Merz_2025_Appl.Biochem.Biotechnol__

We investigated the mechanisms of polymer-lipase interactions that govern the catalytic activity of lipases in the presence of polymers. Using a combination of fluorescence correlation spectroscopy (FCS), activity analysis, fluorescence spectroscopy, and computational surface analysis, three model lipases-Thermomyces lanuginosus lipase (TLL), Candida antarctica lipase B (CalB), and Bacillus subtilis lipase A (BSLA), with different degrees of hydrophobic active site exposure were studied. Low-molecular-weight poly(methyl methacrylate) (PMMA), synthesized via ARGET ATRP, was employed to study the effect of unstructured polymers in dispersed solution on lipase activity. PMMA significantly enhanced TLL and BSLA hydrolytic activity, while no CalB activation was observed.

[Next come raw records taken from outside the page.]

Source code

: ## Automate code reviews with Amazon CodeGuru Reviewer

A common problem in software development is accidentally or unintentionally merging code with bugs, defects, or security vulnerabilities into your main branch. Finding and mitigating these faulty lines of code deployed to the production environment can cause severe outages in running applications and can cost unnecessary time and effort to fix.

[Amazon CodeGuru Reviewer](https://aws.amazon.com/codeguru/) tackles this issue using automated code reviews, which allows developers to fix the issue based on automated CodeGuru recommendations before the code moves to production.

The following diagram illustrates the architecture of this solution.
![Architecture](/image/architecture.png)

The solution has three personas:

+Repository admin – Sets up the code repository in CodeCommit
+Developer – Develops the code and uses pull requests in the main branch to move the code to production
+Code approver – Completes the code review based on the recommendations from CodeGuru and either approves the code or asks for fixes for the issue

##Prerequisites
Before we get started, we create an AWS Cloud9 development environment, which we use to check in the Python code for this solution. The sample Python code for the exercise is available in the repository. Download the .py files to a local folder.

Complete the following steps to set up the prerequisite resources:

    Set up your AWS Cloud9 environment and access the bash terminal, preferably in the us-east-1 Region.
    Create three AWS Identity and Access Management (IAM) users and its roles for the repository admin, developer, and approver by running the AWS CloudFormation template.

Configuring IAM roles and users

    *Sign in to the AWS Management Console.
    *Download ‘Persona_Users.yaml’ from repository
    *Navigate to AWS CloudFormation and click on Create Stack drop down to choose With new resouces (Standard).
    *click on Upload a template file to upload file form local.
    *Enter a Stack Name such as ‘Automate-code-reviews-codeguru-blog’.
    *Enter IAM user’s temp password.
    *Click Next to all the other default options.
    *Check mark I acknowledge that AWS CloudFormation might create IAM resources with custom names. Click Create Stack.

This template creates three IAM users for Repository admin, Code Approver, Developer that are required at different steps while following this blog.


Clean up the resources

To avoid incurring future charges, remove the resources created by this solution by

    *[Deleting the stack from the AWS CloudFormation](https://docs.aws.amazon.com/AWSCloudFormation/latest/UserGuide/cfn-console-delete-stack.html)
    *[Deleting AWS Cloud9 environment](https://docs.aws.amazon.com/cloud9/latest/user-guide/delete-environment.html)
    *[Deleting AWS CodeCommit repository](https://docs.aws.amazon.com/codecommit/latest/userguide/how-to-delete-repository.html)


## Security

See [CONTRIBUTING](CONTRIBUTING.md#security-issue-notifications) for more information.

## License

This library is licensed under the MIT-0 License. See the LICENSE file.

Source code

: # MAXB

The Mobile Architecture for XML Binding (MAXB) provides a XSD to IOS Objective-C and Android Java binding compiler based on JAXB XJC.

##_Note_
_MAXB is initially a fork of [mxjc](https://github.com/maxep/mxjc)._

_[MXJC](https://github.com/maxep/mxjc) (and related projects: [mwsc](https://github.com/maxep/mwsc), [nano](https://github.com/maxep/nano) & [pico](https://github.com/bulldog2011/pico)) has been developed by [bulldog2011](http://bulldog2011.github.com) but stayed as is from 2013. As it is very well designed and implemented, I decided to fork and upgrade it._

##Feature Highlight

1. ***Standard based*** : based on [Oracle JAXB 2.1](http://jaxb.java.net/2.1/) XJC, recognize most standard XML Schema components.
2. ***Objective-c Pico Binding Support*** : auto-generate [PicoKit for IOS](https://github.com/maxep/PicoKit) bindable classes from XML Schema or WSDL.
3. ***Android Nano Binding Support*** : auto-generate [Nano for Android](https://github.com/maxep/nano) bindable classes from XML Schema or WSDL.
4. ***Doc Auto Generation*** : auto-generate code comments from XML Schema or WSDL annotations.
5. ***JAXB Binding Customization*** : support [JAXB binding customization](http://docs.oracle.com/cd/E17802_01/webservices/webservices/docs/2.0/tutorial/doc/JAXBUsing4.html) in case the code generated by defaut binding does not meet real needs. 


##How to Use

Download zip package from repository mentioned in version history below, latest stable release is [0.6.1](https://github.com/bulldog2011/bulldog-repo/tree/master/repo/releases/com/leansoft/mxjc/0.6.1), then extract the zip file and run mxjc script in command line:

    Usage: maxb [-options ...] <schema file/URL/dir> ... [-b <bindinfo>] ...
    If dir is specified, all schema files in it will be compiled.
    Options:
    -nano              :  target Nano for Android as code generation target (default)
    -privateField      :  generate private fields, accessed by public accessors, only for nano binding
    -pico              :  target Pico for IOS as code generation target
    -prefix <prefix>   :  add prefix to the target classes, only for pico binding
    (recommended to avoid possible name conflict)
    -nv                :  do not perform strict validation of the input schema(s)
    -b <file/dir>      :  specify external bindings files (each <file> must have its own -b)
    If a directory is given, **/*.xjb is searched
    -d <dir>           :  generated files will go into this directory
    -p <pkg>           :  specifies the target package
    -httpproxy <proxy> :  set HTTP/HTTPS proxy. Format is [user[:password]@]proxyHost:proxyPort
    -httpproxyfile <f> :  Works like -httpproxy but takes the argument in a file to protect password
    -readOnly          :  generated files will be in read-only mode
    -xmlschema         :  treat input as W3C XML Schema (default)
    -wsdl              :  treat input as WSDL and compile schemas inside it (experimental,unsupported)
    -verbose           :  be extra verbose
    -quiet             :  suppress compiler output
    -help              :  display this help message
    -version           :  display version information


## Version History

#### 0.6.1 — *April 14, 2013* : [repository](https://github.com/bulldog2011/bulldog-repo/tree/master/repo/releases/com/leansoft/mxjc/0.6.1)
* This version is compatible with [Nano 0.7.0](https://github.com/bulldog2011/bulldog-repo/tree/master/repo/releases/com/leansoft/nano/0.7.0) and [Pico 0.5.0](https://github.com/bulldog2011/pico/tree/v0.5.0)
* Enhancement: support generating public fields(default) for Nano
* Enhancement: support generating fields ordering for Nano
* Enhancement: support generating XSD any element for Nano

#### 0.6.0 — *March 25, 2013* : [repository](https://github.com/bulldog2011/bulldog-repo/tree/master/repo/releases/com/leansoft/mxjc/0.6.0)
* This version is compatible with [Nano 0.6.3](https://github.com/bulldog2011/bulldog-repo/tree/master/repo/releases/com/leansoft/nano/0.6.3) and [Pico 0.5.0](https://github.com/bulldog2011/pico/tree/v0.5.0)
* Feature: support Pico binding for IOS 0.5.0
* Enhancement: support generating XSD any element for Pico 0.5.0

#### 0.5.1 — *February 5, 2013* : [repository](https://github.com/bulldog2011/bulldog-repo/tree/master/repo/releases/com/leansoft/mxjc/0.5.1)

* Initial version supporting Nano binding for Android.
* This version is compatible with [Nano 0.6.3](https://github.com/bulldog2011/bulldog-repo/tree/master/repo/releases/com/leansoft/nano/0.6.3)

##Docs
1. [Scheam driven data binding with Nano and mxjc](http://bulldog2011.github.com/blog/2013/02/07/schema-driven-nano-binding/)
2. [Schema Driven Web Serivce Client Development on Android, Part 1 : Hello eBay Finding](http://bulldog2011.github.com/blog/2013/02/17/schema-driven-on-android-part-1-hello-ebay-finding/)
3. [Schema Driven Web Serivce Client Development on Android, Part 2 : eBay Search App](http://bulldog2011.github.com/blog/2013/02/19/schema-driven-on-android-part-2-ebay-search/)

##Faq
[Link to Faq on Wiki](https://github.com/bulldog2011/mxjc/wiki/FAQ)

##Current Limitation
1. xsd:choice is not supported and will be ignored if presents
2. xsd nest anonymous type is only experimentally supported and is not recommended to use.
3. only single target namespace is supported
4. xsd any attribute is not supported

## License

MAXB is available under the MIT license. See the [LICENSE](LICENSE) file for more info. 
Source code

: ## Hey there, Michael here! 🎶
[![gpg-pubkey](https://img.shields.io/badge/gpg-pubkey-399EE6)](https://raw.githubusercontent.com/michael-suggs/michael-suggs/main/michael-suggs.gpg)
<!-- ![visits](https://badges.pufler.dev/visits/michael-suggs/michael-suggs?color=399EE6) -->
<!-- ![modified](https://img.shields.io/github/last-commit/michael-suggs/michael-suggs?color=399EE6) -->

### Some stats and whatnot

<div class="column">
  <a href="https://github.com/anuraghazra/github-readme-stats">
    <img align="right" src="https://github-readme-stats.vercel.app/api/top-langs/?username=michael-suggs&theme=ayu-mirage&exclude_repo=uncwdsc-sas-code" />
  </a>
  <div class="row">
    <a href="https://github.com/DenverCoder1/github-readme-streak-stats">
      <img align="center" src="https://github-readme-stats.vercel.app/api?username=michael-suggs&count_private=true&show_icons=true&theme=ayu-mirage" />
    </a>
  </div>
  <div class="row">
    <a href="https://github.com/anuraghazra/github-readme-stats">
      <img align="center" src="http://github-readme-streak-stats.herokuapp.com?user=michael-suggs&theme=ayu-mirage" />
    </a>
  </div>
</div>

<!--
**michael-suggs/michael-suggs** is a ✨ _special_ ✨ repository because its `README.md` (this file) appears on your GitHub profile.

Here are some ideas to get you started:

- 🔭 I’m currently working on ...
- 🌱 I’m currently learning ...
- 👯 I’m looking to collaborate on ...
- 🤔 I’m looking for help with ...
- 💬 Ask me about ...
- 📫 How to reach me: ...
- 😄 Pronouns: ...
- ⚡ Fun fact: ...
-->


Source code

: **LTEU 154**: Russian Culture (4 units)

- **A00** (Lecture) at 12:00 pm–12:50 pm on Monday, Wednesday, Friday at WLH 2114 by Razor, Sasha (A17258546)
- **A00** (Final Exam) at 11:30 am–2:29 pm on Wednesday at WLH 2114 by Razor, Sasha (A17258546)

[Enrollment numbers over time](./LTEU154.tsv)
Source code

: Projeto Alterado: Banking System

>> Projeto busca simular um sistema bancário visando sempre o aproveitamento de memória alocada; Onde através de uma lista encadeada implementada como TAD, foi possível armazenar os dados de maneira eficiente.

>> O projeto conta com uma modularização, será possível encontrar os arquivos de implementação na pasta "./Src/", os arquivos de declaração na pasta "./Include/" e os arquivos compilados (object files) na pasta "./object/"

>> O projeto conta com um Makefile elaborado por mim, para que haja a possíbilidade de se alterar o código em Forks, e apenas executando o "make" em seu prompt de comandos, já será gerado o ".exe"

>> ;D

FCS analysis indicated that this activation was facilitated by polymer lipase binding, a phenomenon observed with TLL and BSLA but not with CalB. Computational analysis further revealed that the surface properties of the lipases were critical for the lipases' susceptibility to activation by PMMA. Although CalB exhibited the largest total hydrophobic surface area, its homogeneous distribution prevented activation, whereas strong, localized hydrophobic interactions allowed PMMA to bind and activate TLL and BSLA. Supported by the quantitative correlation between elevated 8-anilino-1-naphthalenesulfonic acid (ANS) fluorescence in the presence of PMMA and lipase activity, the activation was attributed to locally increased hydrophobicity of the lipases upon polymer binding. These findings provide critical insights into the role of polymer interactions in lipase activation and stabilization, highlighting the potential for designing tailored polymer carriers to optimize enzyme performance in industrial and biotechnological applications.